Pictures aside, print all of the data below exactly as written.

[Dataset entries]

━━━━━━━━━━━━━━━━━━━━━━━━━━━━━━

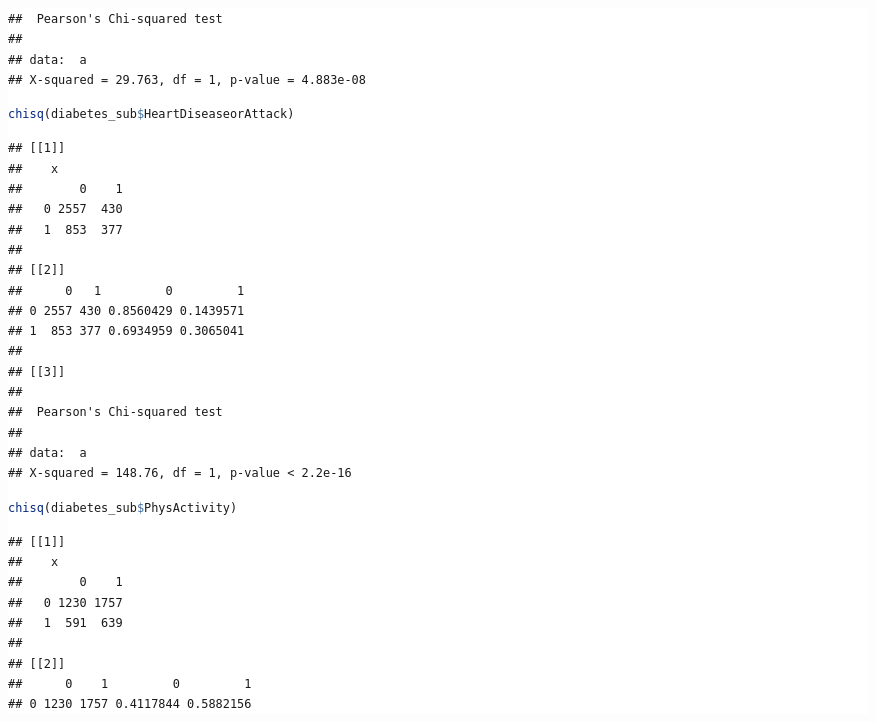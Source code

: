     ##  Pearson's Chi-squared test
    ## 
    ## data:  a
    ## X-squared = 29.763, df = 1, p-value = 4.883e-08

``` r
chisq(diabetes_sub$HeartDiseaseorAttack)
```

    ## [[1]]
    ##    x
    ##        0    1
    ##   0 2557  430
    ##   1  853  377
    ## 
    ## [[2]]
    ##      0   1         0         1
    ## 0 2557 430 0.8560429 0.1439571
    ## 1  853 377 0.6934959 0.3065041
    ## 
    ## [[3]]
    ## 
    ##  Pearson's Chi-squared test
    ## 
    ## data:  a
    ## X-squared = 148.76, df = 1, p-value < 2.2e-16

``` r
chisq(diabetes_sub$PhysActivity)
```

    ## [[1]]
    ##    x
    ##        0    1
    ##   0 1230 1757
    ##   1  591  639
    ## 
    ## [[2]]
    ##      0    1         0         1
    ## 0 1230 1757 0.4117844 0.5882156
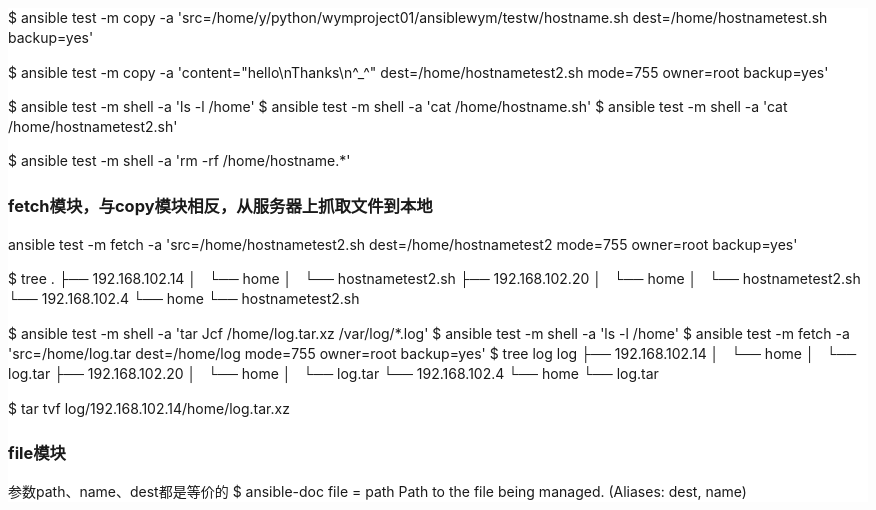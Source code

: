 $ ansible test -m copy -a 'src=/home/y/python/wymproject01/ansiblewym/testw/hostname.sh dest=/home/hostnametest.sh backup=yes'

$ ansible test -m copy -a 'content="hello\nThanks\n^_^" dest=/home/hostnametest2.sh mode=755 owner=root backup=yes'


$ ansible test -m shell -a 'ls -l /home'
$ ansible test -m shell -a 'cat /home/hostname.sh'
$ ansible test -m shell -a 'cat /home/hostnametest2.sh'

$ ansible test -m shell -a 'rm -rf /home/hostname.*'



### fetch模块，与copy模块相反，从服务器上抓取文件到本地

ansible test -m fetch -a 'src=/home/hostnametest2.sh dest=/home/hostnametest2 mode=755 owner=root backup=yes'

$ tree
.
├── 192.168.102.14
│   └── home
│       └── hostnametest2.sh
├── 192.168.102.20
│   └── home
│       └── hostnametest2.sh
└── 192.168.102.4
    └── home
        └── hostnametest2.sh


$ ansible test -m shell -a 'tar Jcf /home/log.tar.xz /var/log/*.log'
$ ansible test -m shell -a 'ls -l /home'
$ ansible test -m fetch -a 'src=/home/log.tar dest=/home/log mode=755 owner=root backup=yes'
$ tree log 
log
├── 192.168.102.14
│   └── home
│       └── log.tar
├── 192.168.102.20
│   └── home
│       └── log.tar
└── 192.168.102.4
    └── home
        └── log.tar

$ tar tvf log/192.168.102.14/home/log.tar.xz


### file模块

参数path、name、dest都是等价的
$ ansible-doc file
= path
        Path to the file being managed.
        (Aliases: dest, name)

━━━━━━━━━━━━━━━━━━━━━━━━━━━━━━

• [Reply]:
Source code

:     ##  Pearson's Chi-squared test
    ## 
    ## data:  a
    ## X-squared = 29.763, df = 1, p-value = 4.883e-08

``` r
chisq(diabetes_sub$HeartDiseaseorAttack)
```

    ## [[1]]
    ##    x
    ##        0    1
    ##   0 2557  430
    ##   1  853  377
    ## 
    ## [[2]]
    ##      0   1         0         1
    ## 0 2557 430 0.8560429 0.1439571
    ## 1  853 377 0.6934959 0.3065041
    ## 
    ## [[3]]
    ## 
    ##  Pearson's Chi-squared test
    ## 
    ## data:  a
    ## X-squared = 148.76, df = 1, p-value < 2.2e-16

``` r
chisq(diabetes_sub$PhysActivity)
```

    ## [[1]]
    ##    x
    ##        0    1
    ##   0 1230 1757
    ##   1  591  639
    ## 
    ## [[2]]
    ##      0    1         0         1
    ## 0 1230 1757 0.4117844 0.5882156
Source code

: $ ansible test -m copy -a 'src=/home/y/python/wymproject01/ansiblewym/testw/hostname.sh dest=/home/hostnametest.sh backup=yes'

$ ansible test -m copy -a 'content="hello\nThanks\n^_^" dest=/home/hostnametest2.sh mode=755 owner=root backup=yes'


$ ansible test -m shell -a 'ls -l /home'
$ ansible test -m shell -a 'cat /home/hostname.sh'
$ ansible test -m shell -a 'cat /home/hostnametest2.sh'

$ ansible test -m shell -a 'rm -rf /home/hostname.*'



### fetch模块，与copy模块相反，从服务器上抓取文件到本地

ansible test -m fetch -a 'src=/home/hostnametest2.sh dest=/home/hostnametest2 mode=755 owner=root backup=yes'

$ tree
.
├── 192.168.102.14
│   └── home
│       └── hostnametest2.sh
├── 192.168.102.20
│   └── home
│       └── hostnametest2.sh
└── 192.168.102.4
    └── home
        └── hostnametest2.sh


$ ansible test -m shell -a 'tar Jcf /home/log.tar.xz /var/log/*.log'
$ ansible test -m shell -a 'ls -l /home'
$ ansible test -m fetch -a 'src=/home/log.tar dest=/home/log mode=755 owner=root backup=yes'
$ tree log 
log
├── 192.168.102.14
│   └── home
│       └── log.tar
├── 192.168.102.20
│   └── home
│       └── log.tar
└── 192.168.102.4
    └── home
        └── log.tar

$ tar tvf log/192.168.102.14/home/log.tar.xz


### file模块

参数path、name、dest都是等价的
$ ansible-doc file
= path
        Path to the file being managed.
        (Aliases: dest, name)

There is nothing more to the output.